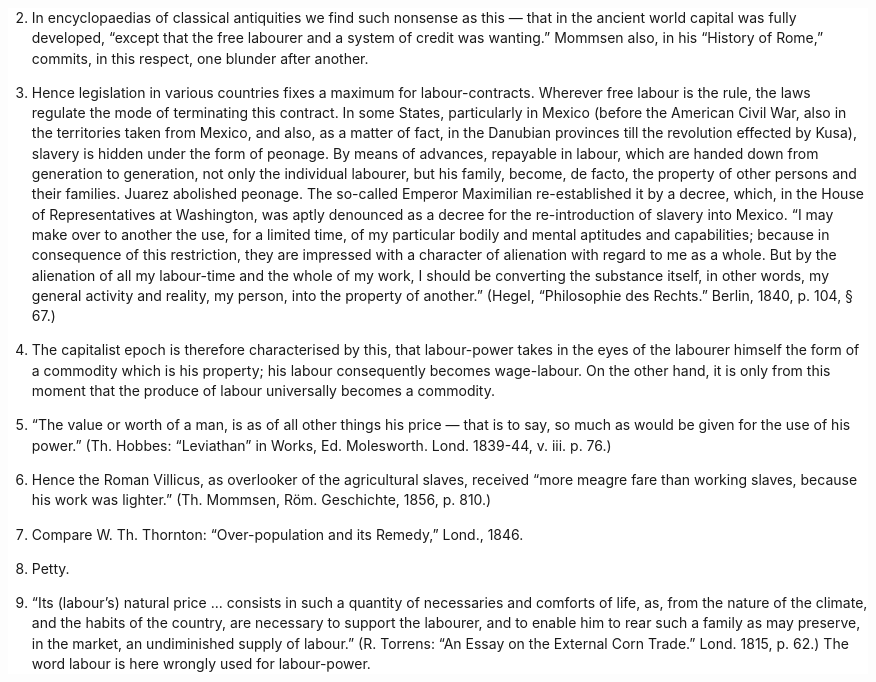 
2. In encyclopaedias of classical antiquities
we find such nonsense as this &#8212; that in the ancient world capital was fully developed, &#8220;except that the free labourer and a system of credit was wanting.&#8221; Mommsen also, in his &#8220;History of Rome,&#8221; commits, in this respect, one blunder after another.


3. Hence legislation in various countries
fixes a maximum for labour-contracts. Wherever free labour is the rule,
the laws regulate the mode of terminating this contract. In some States,
particularly in Mexico (before the American Civil War, also in the territories
taken from Mexico, and also, as a matter of fact, in the Danubian provinces
till the revolution effected by Kusa), slavery is hidden under the form
of peonage. By means of advances, repayable in labour, which are
handed down from generation to generation, not only the individual labourer,
but his family, become, de facto, the property of other persons
and their families. Juarez abolished peonage. The so-called Emperor
Maximilian re-established it by a decree, which, in the House of Representatives
at Washington, was aptly denounced as a decree for the re-introduction
of slavery into Mexico. &#8220;I may make over to another the use, for a limited
time, of my particular bodily and mental aptitudes and capabilities; because
in consequence of this restriction, they are impressed with a character
of alienation with regard to me as a whole. But by the alienation of all
my labour-time and the whole of my work, I should be converting the substance
itself, in other words, my general activity and reality, my person, into
the property of another.&#8221; (Hegel, &#8220;Philosophie des Rechts.&#8221; Berlin, 1840,
p. 104, &sect; 67.)


4. The capitalist epoch is therefore
characterised by this, that labour-power takes in the eyes of the labourer
himself the form of a commodity which is his property; his labour consequently
becomes wage-labour. On the other hand, it is only from this moment that
the produce of labour universally becomes a commodity.


5. &#8220;The value or worth of a man, is as
of all other things his price &#8212; that is to say, so much as would be given
for the use of his power.&#8221; (Th. Hobbes: &#8220;Leviathan&#8221; in Works, Ed. Molesworth.
Lond. 1839-44, v. iii. p. 76.)


6. Hence the Roman Villicus, as overlooker
of the agricultural slaves, received &#8220;more meagre fare than working slaves,
because his work was lighter.&#8221; (Th. Mommsen, R&ouml;m. Geschichte, 1856, p. 810.)


7. Compare W. Th. Thornton: &#8220;Over-population
and its Remedy,&#8221; Lond., 1846.


8. Petty.


9. &#8220;Its (labour&#8217;s) natural price ...
consists in such a quantity of necessaries and comforts of life, as, from
the nature of the climate, and the habits of the country, are necessary
to support the labourer, and to enable him to rear such a family as may
preserve, in the market, an undiminished supply of labour.&#8221; (R. Torrens:
&#8220;An Essay on the External Corn Trade.&#8221; Lond. 1815, p. 62.) The word labour
is here wrongly used for labour-power.
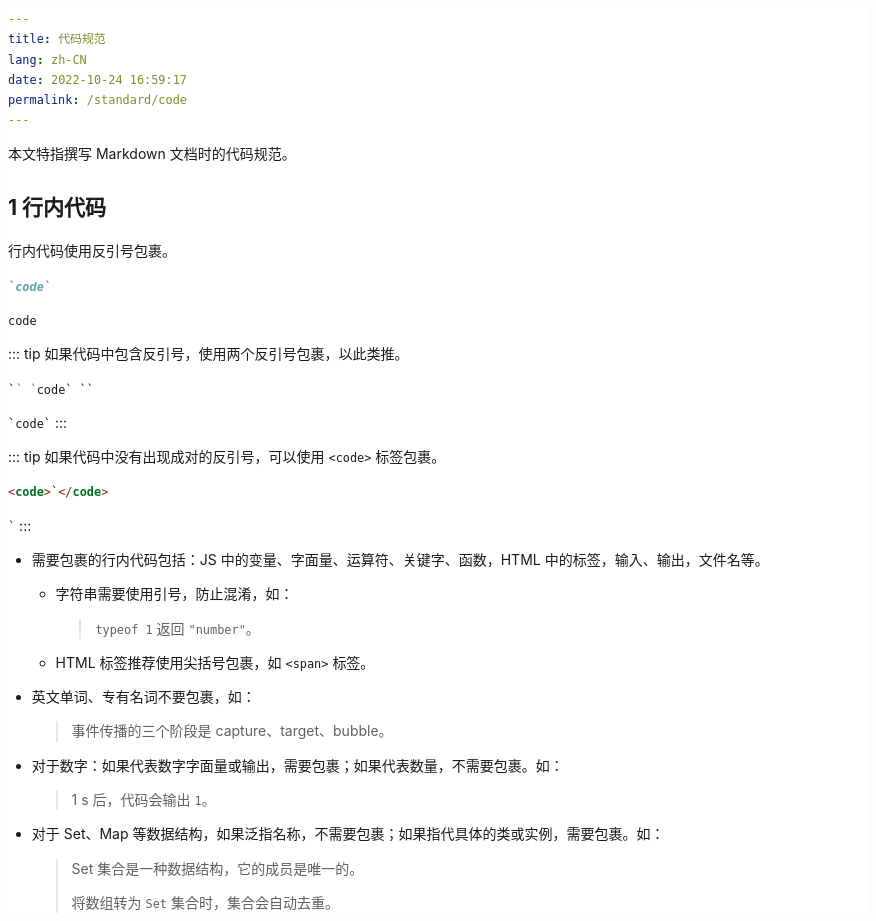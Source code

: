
 ```yaml
---
title: 代码规范
lang: zh-CN
date: 2022-10-24 16:59:17
permalink: /standard/code
---
```


本文特指撰写 Markdown 文档时的代码规范。

## 1 行内代码

行内代码使用反引号包裹。

```markdown
`code`
```

`code`

::: tip
如果代码中包含反引号，使用两个反引号包裹，以此类推。

```markdown
`` `code` ``
```

`` `code` ``
:::

::: tip
如果代码中没有出现成对的反引号，可以使用 `<code>` 标签包裹。

```markdown
<code>`</code>
```

<code>`</code>
:::

- 需要包裹的行内代码包括：JS 中的变量、字面量、运算符、关键字、函数，HTML 中的标签，输入、输出，文件名等。
  - 字符串需要使用引号，防止混淆，如：
    > `typeof 1` 返回 `"number"`。
  - HTML 标签推荐使用尖括号包裹，如 `<span>` 标签。
- 英文单词、专有名词不要包裹，如：
  
  > 事件传播的三个阶段是 capture、target、bubble。
  
- 对于数字：如果代表数字字面量或输出，需要包裹；如果代表数量，不需要包裹。如：
  
  > 1 s 后，代码会输出 `1`。

- 对于 Set、Map 等数据结构，如果泛指名称，不需要包裹；如果指代具体的类或实例，需要包裹。如：
  
  > Set 集合是一种数据结构，它的成员是唯一的。
  >
  > 将数组转为 `Set` 集合时，集合会自动去重。
  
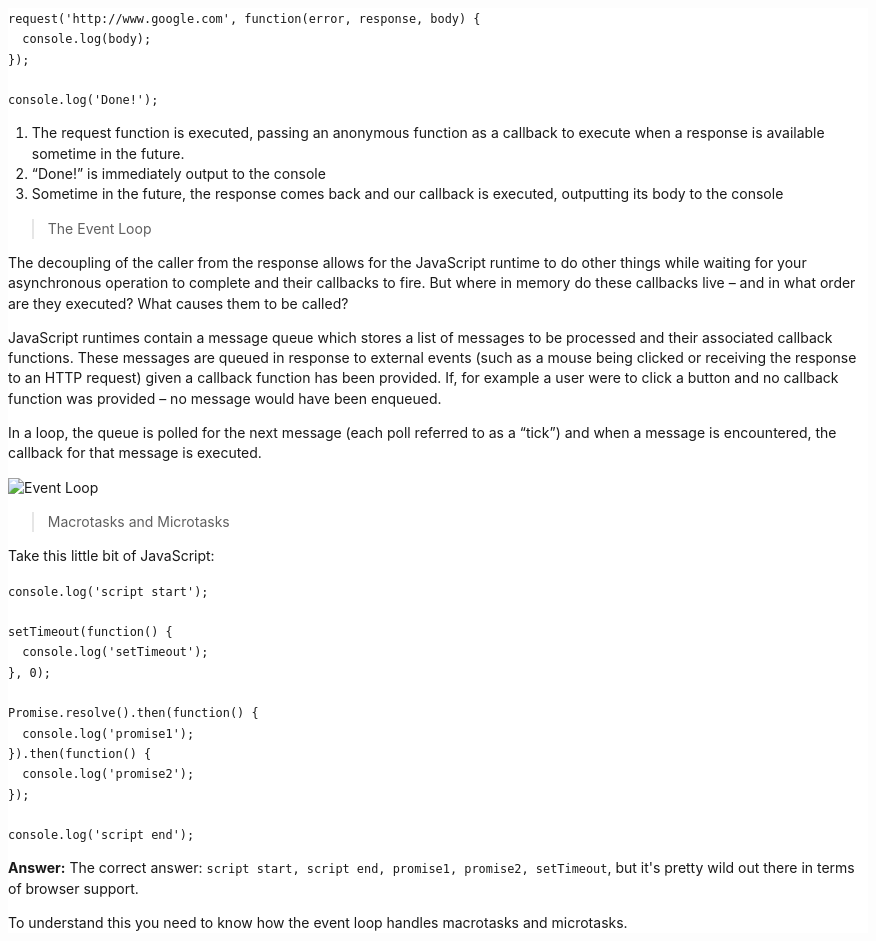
 ```
request('http://www.google.com', function(error, response, body) {
  console.log(body);
});

console.log('Done!');
```

1. The request function is executed, passing an anonymous function as a callback to execute when a response is available sometime in the future.
2. “Done!” is immediately output to the console
3. Sometime in the future, the response comes back and our callback is executed, outputting its body to the console

> The Event Loop

The decoupling of the caller from the response allows for the JavaScript runtime to do other things while waiting for your asynchronous operation to complete and their callbacks to fire. But where in memory do these callbacks live – and in what order are they executed? What causes them to be called?

JavaScript runtimes contain a message queue which stores a list of messages to be processed and their associated callback functions. These messages are queued in response to external events (such as a mouse being clicked or receiving the response to an HTTP request) given a callback function has been provided. If, for example a user were to click a button and no callback function was provided – no message would have been enqueued.

In a loop, the queue is polled for the next message (each poll referred to as a “tick”) and when a message is encountered, the callback for that message is executed.

![Event Loop](http://www.appsdev.is.ed.ac.uk/blog/wp-content/uploads/2015/03/Event-loop.png)

> Macrotasks and Microtasks

Take this little bit of JavaScript:

```
console.log('script start');

setTimeout(function() {
  console.log('setTimeout');
}, 0);

Promise.resolve().then(function() {
  console.log('promise1');
}).then(function() {
  console.log('promise2');
});

console.log('script end');
```

**Answer:** The correct answer: `script start, script end, promise1, promise2, setTimeout`, but it's pretty wild out there in terms of browser support.

To understand this you need to know how the event loop handles macrotasks and microtasks.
+ + +
EXERCISE INSTRUCTIONS — Go through the records and pull out each line that includes the word "price".

SOLUTION BELOW —
of all other things his price &#8212; that is to say, so much as would be given
9. &#8220;Its (labour&#8217;s) natural price ...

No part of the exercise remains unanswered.